Motilal Oswal Financial Services reports Q1FY18 Consolidated Revenues of Rs 576 crores, +58% YoY; and PAT of Rs 101 crores, +28% YoY

Mumbai, July 27, 2017: Motilal Oswal Financial Services Ltd. announced its results for the quarter ended June 30, 2017 post approval by the Board of Directors at a meeting held in Mumbai on July 27, 2017.


Performance Highlights
Rs CroresQ1FY18Q1FY17YoY ChgQ4FY17QoQ Chg
Revenues576365?58%537?7%
PBT139106?30%138?1%
PAT10279?28%90?13%
EPS (FV-1)766


Performance for the quarter ended June 30, 2017
•Consolidated revenues were Rs 576 crores in Q1FY18, +58% YoY. 
•Strong growth in Q1FY18 across businesses. Asset management business +102% YoY, housing finance was +60% YoY, and capital market businesses +53% YoY. The revenue mix is seeing healthy diversification, as 56% of the revenue came from linear sources like asset & wealth management and housing finance vs. 49% last year. While the share of Capital Markets reduced in the mix, it continues to grow in absolute terms. Both asset management and housing finance businesses saw rapid growth in assets, and improved in profitability despite significant investments in areas like manpower, network and marketing. Broking business registered highest ever quarterly revenue led by increase in volume coupled with stable market share. Further, distribution piece has also registered solid growth in mobilization. Investment banking saw a continued traction with 5 ECM transactions done during the quarter. 
•PBT was up by 30% YoY at Rs 138 crores despite the impact of change in accounting policy of ESOP. Excluding this impact, PBT would have been higher by 46% YoY.
•Consolidated PAT was Rs 101 crores in Q1FY18, +28% YoY, despite the impact of change in accounting policy of ESOP. This incremental PAT growth was contributed by Asset & wealth management (exc. PE) business, +168% YoY, followed by fund based business, +156% YoY and Capital Market business, +63% YoY. 
•Significant investments have been made into manpower in broking (+31% YoY) and housing finance (+87% YoY). Ad expenses are +128% YoY in Asset Management business. In case of housing, branches are up by 94% YoY, Manpower cost +80% YoY. These up-fronted investments will translate into operating leverage in the coming year. Some of this was visible, with PAT Margin of 18% in Q1FY18. However, the full effect of operating leverage is yet to unfold in our businesses.
•As of June 2017, net worth is Rs 1,907 crores, gross borrowing is Rs 5,238 crores and net borrowing is Rs 4,954 crores (including Aspire). Excluding Aspire, gross and net borrowings were Rs 1,402 crores and Rs 1,183 crores respectively.
•In line with our strategy to deliver sustainable 20%+ ROE in the long term, ROE for Q1FY18 was 22% on reported PAT. However, this does not include unrealized gains on investments in Motilal Oswal’s mutual fund products (Rs 357 crores, as of June 2017). Including this, the ROE in Q1FY18 would have been ~26%. 
•Balance sheet has strong liquidity, with ~Rs 990 crores as of June 2017 in near-liquid investments to fund any future investment needs of operating businesses.

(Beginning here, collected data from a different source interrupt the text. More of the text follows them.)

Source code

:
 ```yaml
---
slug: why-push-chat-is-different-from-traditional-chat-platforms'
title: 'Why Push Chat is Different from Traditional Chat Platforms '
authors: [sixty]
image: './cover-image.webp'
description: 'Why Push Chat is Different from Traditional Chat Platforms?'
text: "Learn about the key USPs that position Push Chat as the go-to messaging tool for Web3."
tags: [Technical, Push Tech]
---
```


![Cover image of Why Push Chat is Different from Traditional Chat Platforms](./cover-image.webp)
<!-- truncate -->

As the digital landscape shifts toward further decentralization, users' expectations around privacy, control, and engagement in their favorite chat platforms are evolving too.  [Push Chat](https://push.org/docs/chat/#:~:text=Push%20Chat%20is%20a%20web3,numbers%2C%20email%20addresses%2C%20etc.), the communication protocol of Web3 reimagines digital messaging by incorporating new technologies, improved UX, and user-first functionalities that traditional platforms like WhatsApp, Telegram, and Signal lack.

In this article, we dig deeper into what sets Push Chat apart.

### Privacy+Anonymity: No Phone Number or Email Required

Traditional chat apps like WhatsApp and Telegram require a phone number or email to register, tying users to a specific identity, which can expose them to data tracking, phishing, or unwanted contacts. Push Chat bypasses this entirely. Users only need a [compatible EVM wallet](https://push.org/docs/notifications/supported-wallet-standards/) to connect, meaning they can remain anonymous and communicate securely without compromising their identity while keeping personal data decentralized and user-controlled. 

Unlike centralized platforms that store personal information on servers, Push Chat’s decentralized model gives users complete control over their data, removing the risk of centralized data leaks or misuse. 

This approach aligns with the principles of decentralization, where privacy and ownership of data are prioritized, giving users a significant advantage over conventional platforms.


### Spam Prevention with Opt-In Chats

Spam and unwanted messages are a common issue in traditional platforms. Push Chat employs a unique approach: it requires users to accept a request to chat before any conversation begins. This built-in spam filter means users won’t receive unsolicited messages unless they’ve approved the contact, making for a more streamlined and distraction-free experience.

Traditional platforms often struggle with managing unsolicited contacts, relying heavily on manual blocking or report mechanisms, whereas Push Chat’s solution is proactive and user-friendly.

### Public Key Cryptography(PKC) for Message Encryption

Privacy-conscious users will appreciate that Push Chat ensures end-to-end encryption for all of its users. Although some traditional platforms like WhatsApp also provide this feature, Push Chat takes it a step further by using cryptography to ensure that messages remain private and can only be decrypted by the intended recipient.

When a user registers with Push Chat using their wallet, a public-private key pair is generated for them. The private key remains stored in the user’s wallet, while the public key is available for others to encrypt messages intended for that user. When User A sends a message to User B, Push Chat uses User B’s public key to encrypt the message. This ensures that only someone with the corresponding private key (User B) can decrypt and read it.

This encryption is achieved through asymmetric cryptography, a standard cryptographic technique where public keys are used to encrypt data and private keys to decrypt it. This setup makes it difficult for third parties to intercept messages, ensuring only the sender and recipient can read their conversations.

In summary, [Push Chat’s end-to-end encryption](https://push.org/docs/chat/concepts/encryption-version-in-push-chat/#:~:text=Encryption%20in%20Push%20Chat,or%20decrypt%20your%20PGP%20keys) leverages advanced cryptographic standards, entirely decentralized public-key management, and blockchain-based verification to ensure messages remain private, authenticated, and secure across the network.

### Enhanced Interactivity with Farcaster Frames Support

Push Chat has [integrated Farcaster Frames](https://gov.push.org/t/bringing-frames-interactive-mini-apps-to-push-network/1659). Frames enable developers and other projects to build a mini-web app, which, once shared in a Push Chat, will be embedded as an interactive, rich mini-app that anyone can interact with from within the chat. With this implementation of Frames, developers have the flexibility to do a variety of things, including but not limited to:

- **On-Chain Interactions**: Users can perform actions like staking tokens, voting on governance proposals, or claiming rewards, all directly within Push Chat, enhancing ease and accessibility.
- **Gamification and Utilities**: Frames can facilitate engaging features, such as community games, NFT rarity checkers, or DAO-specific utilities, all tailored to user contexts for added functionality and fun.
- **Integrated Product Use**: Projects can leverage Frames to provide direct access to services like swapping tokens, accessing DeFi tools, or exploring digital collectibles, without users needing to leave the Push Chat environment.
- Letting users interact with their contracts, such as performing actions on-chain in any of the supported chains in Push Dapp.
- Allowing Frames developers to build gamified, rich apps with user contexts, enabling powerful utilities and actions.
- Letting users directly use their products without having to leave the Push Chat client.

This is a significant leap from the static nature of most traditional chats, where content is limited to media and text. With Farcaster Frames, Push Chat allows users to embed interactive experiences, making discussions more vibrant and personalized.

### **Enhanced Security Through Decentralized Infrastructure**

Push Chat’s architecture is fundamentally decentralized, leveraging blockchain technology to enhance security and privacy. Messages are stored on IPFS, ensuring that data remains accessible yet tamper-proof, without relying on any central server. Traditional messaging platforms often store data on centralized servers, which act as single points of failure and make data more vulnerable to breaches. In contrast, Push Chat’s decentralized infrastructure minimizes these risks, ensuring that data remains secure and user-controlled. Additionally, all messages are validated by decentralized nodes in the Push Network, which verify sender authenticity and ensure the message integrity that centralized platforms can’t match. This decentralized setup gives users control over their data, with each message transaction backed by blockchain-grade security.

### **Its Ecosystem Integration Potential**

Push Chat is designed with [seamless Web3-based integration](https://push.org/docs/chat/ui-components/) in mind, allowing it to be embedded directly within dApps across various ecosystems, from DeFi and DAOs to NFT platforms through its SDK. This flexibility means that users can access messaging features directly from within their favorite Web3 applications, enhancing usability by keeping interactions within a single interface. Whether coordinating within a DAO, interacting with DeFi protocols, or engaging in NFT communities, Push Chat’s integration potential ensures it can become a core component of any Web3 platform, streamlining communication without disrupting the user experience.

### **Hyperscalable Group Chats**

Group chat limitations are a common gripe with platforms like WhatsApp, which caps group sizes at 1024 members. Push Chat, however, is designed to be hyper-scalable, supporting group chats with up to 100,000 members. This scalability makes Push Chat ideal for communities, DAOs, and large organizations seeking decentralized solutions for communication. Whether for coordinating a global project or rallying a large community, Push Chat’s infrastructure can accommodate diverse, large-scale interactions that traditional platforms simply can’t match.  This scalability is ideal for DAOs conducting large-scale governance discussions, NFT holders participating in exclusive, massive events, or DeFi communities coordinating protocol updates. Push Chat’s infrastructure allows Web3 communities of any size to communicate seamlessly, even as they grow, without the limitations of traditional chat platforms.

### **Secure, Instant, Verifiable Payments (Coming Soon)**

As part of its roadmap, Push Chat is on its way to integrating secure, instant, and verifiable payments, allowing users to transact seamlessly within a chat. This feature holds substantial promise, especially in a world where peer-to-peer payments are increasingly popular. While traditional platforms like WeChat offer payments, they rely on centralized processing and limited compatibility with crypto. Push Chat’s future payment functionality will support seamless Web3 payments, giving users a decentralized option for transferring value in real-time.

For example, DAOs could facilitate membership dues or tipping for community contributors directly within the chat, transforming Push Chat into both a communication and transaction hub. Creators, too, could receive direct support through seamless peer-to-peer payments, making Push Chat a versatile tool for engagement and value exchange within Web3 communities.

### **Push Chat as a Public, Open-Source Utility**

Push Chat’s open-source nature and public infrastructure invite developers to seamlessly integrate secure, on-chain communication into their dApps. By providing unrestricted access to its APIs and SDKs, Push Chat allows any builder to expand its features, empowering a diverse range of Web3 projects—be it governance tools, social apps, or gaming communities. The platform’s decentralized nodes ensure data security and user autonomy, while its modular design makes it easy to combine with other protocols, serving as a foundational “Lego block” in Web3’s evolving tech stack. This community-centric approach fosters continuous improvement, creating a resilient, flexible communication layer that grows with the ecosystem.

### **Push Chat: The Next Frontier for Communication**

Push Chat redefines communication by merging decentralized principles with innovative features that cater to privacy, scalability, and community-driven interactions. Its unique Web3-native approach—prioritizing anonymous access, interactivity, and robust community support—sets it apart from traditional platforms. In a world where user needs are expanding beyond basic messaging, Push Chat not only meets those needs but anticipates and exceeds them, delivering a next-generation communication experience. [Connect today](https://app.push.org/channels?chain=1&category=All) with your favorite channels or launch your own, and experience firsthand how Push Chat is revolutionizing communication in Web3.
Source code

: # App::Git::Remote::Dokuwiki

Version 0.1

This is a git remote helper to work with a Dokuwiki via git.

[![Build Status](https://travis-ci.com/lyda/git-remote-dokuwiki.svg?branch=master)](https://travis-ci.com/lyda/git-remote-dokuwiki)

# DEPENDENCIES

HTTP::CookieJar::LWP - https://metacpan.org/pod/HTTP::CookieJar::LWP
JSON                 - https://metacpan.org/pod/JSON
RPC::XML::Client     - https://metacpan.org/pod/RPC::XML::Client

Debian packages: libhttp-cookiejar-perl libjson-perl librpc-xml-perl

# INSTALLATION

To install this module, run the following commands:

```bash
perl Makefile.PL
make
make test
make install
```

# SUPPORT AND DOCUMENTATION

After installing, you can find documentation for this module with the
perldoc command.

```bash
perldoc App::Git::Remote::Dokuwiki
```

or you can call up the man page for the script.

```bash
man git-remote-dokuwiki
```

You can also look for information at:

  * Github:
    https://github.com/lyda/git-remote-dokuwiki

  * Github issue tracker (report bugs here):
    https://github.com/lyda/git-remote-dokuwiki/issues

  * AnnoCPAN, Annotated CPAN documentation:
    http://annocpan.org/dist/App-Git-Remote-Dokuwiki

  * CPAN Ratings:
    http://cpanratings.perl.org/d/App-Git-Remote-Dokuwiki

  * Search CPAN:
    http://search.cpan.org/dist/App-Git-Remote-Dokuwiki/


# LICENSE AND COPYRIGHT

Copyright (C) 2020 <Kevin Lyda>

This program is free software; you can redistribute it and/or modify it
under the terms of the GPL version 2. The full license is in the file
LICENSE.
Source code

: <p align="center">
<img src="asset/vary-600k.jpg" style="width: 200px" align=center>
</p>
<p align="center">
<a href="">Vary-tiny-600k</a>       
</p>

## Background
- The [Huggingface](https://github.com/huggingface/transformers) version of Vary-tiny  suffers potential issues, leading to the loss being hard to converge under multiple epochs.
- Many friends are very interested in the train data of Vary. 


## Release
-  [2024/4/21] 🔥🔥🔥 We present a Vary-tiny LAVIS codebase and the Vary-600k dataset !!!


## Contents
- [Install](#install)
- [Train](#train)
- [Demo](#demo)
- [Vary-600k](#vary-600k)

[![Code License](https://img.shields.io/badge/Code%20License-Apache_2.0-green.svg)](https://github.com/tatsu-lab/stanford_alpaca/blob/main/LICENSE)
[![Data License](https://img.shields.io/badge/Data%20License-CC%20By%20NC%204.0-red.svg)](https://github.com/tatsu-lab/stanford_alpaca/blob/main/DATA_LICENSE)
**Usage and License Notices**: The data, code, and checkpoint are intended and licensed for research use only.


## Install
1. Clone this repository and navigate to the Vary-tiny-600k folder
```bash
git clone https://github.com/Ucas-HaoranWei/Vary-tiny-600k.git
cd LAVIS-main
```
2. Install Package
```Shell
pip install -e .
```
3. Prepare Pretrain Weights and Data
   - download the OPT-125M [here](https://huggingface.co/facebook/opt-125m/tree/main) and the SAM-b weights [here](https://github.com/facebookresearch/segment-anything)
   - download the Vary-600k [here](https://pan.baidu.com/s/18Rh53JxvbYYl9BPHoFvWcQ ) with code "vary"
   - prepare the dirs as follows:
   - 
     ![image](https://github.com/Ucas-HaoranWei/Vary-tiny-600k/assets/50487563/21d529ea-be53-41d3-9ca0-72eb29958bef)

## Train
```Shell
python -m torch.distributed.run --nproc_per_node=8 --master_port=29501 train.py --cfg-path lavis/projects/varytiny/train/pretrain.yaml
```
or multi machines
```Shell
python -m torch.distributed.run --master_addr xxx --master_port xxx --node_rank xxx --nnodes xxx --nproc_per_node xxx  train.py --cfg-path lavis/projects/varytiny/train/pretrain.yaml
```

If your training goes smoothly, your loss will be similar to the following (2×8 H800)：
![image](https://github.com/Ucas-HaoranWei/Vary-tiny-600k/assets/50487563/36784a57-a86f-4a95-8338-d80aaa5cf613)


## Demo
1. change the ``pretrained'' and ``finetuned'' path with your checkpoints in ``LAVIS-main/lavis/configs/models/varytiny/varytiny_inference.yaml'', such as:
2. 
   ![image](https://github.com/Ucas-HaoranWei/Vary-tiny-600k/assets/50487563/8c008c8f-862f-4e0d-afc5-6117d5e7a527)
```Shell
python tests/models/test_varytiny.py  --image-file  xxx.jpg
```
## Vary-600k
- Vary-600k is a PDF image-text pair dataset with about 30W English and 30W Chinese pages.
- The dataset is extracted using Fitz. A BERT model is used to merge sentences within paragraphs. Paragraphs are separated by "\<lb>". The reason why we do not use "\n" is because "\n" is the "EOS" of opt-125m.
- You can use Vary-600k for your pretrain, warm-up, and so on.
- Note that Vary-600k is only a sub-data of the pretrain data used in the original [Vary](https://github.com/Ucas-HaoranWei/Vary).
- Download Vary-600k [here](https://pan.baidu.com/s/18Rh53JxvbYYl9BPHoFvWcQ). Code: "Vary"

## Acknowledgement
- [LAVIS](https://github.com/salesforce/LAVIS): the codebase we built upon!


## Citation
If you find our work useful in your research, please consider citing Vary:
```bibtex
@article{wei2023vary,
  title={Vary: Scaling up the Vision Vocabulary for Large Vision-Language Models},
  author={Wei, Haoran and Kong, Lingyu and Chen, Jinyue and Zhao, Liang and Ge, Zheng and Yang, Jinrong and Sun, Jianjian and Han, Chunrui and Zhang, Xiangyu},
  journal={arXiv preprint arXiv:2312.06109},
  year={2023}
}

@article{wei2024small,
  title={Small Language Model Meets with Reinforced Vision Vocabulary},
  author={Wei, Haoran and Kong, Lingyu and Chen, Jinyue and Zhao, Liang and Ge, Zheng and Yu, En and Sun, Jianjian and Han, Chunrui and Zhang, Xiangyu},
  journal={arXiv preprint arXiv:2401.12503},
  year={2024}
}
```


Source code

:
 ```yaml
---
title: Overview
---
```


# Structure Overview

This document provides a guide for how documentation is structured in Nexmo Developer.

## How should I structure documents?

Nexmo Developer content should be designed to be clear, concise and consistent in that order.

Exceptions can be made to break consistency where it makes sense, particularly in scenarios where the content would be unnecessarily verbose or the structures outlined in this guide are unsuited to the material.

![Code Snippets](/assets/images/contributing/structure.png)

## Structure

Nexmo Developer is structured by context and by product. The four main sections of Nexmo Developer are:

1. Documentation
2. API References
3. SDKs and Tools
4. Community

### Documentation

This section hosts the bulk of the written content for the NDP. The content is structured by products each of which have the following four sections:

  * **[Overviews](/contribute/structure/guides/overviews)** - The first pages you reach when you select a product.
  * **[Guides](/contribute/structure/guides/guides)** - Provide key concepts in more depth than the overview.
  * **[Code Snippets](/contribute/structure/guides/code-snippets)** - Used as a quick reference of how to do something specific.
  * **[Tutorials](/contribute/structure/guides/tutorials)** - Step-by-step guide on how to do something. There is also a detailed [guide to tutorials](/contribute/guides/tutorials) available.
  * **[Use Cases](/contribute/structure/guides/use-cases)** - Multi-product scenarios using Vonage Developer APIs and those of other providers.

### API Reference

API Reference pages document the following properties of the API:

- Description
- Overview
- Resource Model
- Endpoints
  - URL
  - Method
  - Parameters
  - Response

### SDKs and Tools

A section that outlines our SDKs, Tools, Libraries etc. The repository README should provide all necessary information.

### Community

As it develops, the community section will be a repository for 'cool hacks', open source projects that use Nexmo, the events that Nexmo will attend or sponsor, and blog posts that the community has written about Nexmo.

Speaking on the performance of the company, Mr. Motilal Oswal, CMD said
“Our strategy to diversify our business model towards linear sources of earnings is continued to show results, with over half of the revenue pie now coming from these new businesses. These businesses continue to build scale, while maintaining critical operating parameters along with profitability. Our traditional businesses also saw decisive uptick during the quarter by registering record revenues. With this strategy we have achieved highest ever quarterly revenue and profit during Q1FY18. Our brand is now being recognized in each of our businesses. Our ROE was 22% this quarter, and we are well on course to achieve a 20%+ ROE on a sustainable basis. The opportunity size in all our business segments is still huge, and our businesses are well placed to benefit from these opportunities.”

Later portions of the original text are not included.